Wednesday, 24 June 2015

A Guy’s Guide to Cooking: Start with a chicken

Starving musicians often sing for their supper, so the best way to get them to come over for a pickin’ party is to feed them.
                                                     

Our little band, Texas Switchgrass, had a date in a recording studio, and I got everybody to show up to practice by serving home-cooked meals for the boys. I’d make a salad, a simple chicken dish, mashed potatoes from scratch and steamed broccoli. They’d all show up. Such is the power of good friends, good music and good food.

A couple of them skipped the broccoli.

“Cooking doesn’t have to be hard, it can really be quite simple,” says Daniel Pittman, the executive chef at LUCK in Trinity Groves, West Dallas. “If you get overwhelmed, it’s not going to be any fun.”

Apparently, I’m not the only single man in Dallas who is learning how to cook, but I might be the oldest. Hipsters and millennials are cooking, too.

“Absolutely,” Pittman says. “I think younger people today are looking to enjoy local things, the better things in life. They want good coffee, good beer, good food. I think the males want to impress the young ladies, so they become foodies.” Bingo.

Pittman got his culinary training at El Centro College in Dallas and worked at Four Seasons Resort and Club Dallas at Las Colinas for 10 years before he and two partners opened LUCK. The restaurant features 40 locally brewed craft beers on tap.

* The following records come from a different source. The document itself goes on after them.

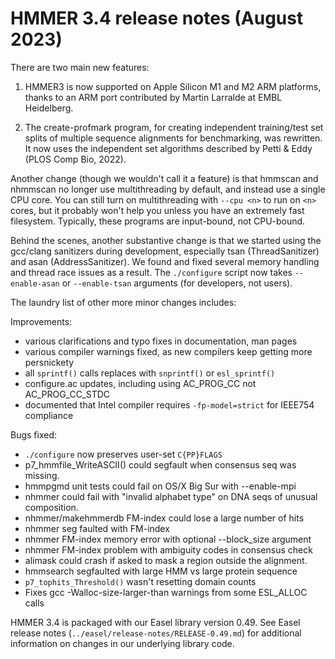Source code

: # HMMER 3.4 release notes (August 2023)

There are two main new features:

1. HMMER3 is now supported on Apple Silicon M1 and M2 ARM platforms,
   thanks to an ARM port contributed by Martin Larralde at EMBL
   Heidelberg.

2. The create-profmark program, for creating independent training/test
   set splits of multiple sequence alignments for benchmarking, was
   rewritten. It now uses the independent set algorithms described by
   Petti & Eddy (PLOS Comp Bio, 2022).

Another change (though we wouldn't call it a feature) is that hmmscan
and nhmmscan no longer use multithreading by default, and instead use
a single CPU core. You can still turn on multithreading with `--cpu
<n>` to run on `<n>` cores, but it probably won't help you unless you
have an extremely fast filesystem. Typically, these programs are
input-bound, not CPU-bound.

Behind the scenes, another substantive change is that we started using
the gcc/clang sanitizers during development, especially tsan
(ThreadSanitizer) and asan (AddressSanitizer). We found and fixed
several memory handling and thread race issues as a result. The
`./configure` script now takes `--enable-asan` or `--enable-tsan`
arguments (for developers, not users).

The laundry list of other more minor changes includes:

Improvements:
- various clarifications and typo fixes in documentation, man pages
- various compiler warnings fixed, as new compilers keep getting more persnickety
- all `sprintf()` calls replaces with `snprintf()` or `esl_sprintf()` 
- configure.ac updates, including using AC_PROG_CC not AC_PROG_CC_STDC
- documented that Intel compiler requires `-fp-model=strict` for IEEE754 compliance

Bugs fixed:
- `./configure` now preserves user-set `C{PP}FLAGS`
- p7_hmmfile_WriteASCII() could segfault when consensus seq was missing.
- hmmpgmd unit tests could fail on OS/X Big Sur with --enable-mpi
- nhmmer could fail with "invalid alphabet type" on DNA seqs of unusual composition.
- nhmmer/makehmmerdb FM-index could lose a large number of hits
- nhmmer seg faulted with FM-index
- nhmmer FM-index memory error with optional --block_size argument
- nhmmer FM-index problem with ambiguity codes in consensus check
- alimask could crash if asked to mask a region outside the alignment.
- hmmsearch segfaulted with large HMM vs large protein sequence
- `p7_tophits_Threshold()` wasn't resetting domain counts 
- Fixes gcc -Walloc-size-larger-than warnings from some ESL_ALLOC calls

HMMER 3.4 is packaged with our Easel library version 0.49. See Easel
release notes (`../easel/release-notes/RELEASE-0.49.md`) for
additional information on changes in our underlying library code.



  


  
  
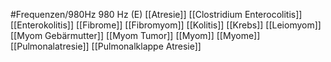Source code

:#Frequenzen/980Hz
980 Hz (E)
[[Atresie]]
[[Clostridium Enterocolitis]]
[[Enterokolitis]]
[[Fibrome]]
[[Fibromyom]]
[[Kolitis]]
[[Krebs]]
[[Leiomyom]]
[[Myom Gebärmutter]]
[[Myom Tumor]]
[[Myom]]
[[Myome]]
[[Pulmonalatresie]]
[[Pulmonalklappe Atresie]]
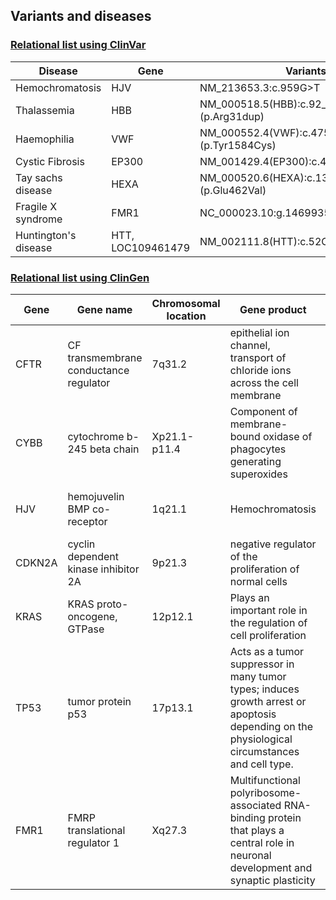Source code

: ## Variants and diseases

### [Relational list using ClinVar](https://www.ncbi.nlm.nih.gov/clinvar/)

|Disease|Gene|Variants|
|-------|----|--------|
|Hemochromatosis|HJV|NM_213653.3:c.959G>T|
|Thalassemia|HBB|NM_000518.5(HBB):c.92_94dup (p.Arg31dup)|
|Haemophilia|VWF|NM_000552.4(VWF):c.4751A>G (p.Tyr1584Cys)|
|Cystic Fibrosis|EP300|	NM_001429.4(EP300):c.4026-9A>G	|
|Tay sachs disease|	HEXA	|	NM_000520.6(HEXA):c.1385A>T (p.Glu462Val)	|
|Fragile X syndrome|FMR1|NC_000023.10:g.146993570GGC[(45_54)]	|
|Huntington's disease|HTT, LOC109461479|NM_002111.8(HTT):c.52CAG[(36_39)]	|


### [Relational list using ClinGen](https://clinicalgenome.org/)
|Gene|Gene name|Chromosomal location|Gene product|Disease|
|----|---------|--------------------|------------|-------|
|CFTR|CF transmembrane conductance regulator|7q31.2|epithelial ion channel, transport of chloride ions across the cell membrane|Cystic fibrosis|
|CYBB|cytochrome b-245 beta chain	|Xp21.1-p11.4| 	Component of membrane-bound oxidase of phagocytes generating superoxides	|	granulomatous diseaes	 |
|HJV|	hemojuvelin BMP co-receptor	|	1q21.1|	Hemochromatosis	|	Bone morphogenic protein cofactor	|
|CDKN2A|cyclin dependent kinase inhibitor 2A	|	9p21.3	|		negative regulator of the proliferation of normal cells|	melanomic pancreatic cancer syndrome	|
|KRAS|KRAS proto-oncogene, GTPase|12p12.1|Plays an important role in the regulation of cell proliferation|	Noonan syndrome	|
|TP53|tumor protein p53|	17p13.1	|		Acts as a tumor suppressor in many tumor types; induces growth arrest or apoptosis depending on the physiological circumstances and cell type.|Lifraumeni syndrome		|
|FMR1|	FMRP translational regulator 1	|		Xq27.3|		Multifunctional polyribosome-associated RNA-binding protein that plays a central role in neuronal development and synaptic plasticity|Fragile X syndrome|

“Our target audience would probably be craft-beer enthusiasts,” Pittman says, “people who like simple comfort food and people who are into things local.”

Working in the tiny kitchen at LUCK, he shows me how to make the most of a roast chicken.

“Simple roasting: You put it in the oven. You take it out when it’s done,” he says. “I oven-roast potatoes, Brussels sprouts and butternut squash all at the same time, right next to the chicken.”